Science Fair Project Encyclopedia
Main differences to current economic systems:
- Freigeld (free money)
- Freiland (free land)
- All land is owned by public institutions and can only be rented, not purchased (see also Henry George).
The (proposed) results include:
- More private spending for consumption and investment
- Consumers invest surplus money in expanding companies
- Full employment: Work for everyone who can work
- Rate of economic growth can be set by the society
- Interest rates drop to almost zero percent in the long run
- Freiland prevents high real estate prices
- Tremendous social disparities will cease
- Less working hours per week for everyone in the long run
Freiwirtschaft does not aim to replace a social state or ecological politics, but would facilitate these.

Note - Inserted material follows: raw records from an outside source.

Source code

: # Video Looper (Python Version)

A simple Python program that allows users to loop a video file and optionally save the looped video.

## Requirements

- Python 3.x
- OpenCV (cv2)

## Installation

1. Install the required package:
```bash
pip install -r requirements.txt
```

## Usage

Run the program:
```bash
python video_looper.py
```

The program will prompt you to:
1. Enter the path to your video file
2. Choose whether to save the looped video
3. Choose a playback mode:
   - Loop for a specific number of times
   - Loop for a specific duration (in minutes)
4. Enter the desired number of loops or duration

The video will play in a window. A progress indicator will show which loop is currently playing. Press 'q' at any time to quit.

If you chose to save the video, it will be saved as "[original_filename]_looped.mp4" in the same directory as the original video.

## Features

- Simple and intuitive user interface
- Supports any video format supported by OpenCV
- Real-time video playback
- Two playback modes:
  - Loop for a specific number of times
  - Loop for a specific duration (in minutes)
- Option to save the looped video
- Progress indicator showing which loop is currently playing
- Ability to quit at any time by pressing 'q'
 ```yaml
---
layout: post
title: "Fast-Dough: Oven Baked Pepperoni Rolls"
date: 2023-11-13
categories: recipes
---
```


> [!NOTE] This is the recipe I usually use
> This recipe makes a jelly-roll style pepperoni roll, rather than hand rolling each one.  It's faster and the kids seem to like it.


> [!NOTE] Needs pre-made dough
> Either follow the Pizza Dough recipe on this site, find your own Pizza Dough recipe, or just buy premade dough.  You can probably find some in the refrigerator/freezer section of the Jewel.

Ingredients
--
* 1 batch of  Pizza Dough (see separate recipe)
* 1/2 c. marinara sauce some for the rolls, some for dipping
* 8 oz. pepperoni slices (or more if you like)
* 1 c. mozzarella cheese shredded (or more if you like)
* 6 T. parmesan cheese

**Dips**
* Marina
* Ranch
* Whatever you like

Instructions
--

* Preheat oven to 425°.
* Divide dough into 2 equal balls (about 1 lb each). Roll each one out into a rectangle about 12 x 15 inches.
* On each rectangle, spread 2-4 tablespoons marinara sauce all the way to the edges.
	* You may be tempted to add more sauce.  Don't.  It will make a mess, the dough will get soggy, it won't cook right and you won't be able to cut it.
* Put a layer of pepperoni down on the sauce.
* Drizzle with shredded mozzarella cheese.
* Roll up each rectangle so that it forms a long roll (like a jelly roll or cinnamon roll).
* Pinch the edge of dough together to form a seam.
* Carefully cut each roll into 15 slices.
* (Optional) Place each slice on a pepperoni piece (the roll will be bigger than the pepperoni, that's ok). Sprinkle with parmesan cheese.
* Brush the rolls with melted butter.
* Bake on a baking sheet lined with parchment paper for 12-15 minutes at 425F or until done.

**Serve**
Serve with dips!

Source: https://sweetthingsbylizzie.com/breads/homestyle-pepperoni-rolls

There seems to be an attempt to realize Freiwirtschaft in a small area in Canada, based on artificial money called Gogo that loses its value after one year.
Flaws of the money system
Freiwirtschaft claims that current monetary systems are flawed. According to Adam Smith, prices convey information. For example, dropping prices mean that there is less demand or more offer. This leads to a buyer buying more, or a seller starting to produce something else. As a reaction, the price rises again. So, the price, together with the market participants, builds up a feedback loop around a stable, "ideal" price. At this stable price, the market is ideal, no one pays too much or earns too little, and there are no tendencies from either party to change that price. The "wobbling" around that ideal price is called self-stablizing.
This is not the case on the finance market. Without the continuous increase of the amount of money in circulation by the central bank, the demand would continuously drop, since the circulation speed decreases. Dropping demand forces companies to lower their prices to make some money at all. When prices start dropping, potential customers wait with their buy as long as possible to get the lowest price, resulting in the demand decreasing even more. The feedback loop spirals down to a point where the company does not make any money at all. That, eventually, results in layoffs and even the bankruptcy of the company. Workers in other companies tend to be even more cautious in spending money, ultimately resulting in the breakdown of the economy.
The key error of the system is the ill-transported information in the price. Money is nothing but claim for goods and services from the economy that accepts the money. In a weak economy, money is worth less in goods. But instead of an inflation, the result is a deflation as described above, and less money can now buy the same goods. The market players do not realize that they are destroying the very economy that should ensure the value of the money. This feedback loop is self-destabilizing. According to Freiwirtschaft theory, this is the reason for the cycle of crisis in world economy.
As the whole doctrine is based on Irving Fisher's quantity equation, theoretical discussion is linked with macroeconomic theory. Critics state that circulation speed does not decrease but remains stable. However, numbers show a decreasing circulation speed for the USA and Japan after 2001.
Critics following Karl Marx argue that measures of Freiwirtschaft just hit capitalist financial companies whereas capitalist manufacturing companies benefit from cheap credits and increase their profit. This bias is intended.
The most common arguments against Freiwirtschaft are:
- the periodical exchange of money causes administration costs
- Central bank must set the optimal money exchange charge which is as difficult to find as the optimal interest rate
- can only boost economic growth, but cannot resolve tradeoff between economic growth and inflation
- The system appears to require a sudden extreme change to completely implement, since bad money drives out good, and thus any transitional system operating two forms of currency would be unstable since one form would inevitably be preferred to the other.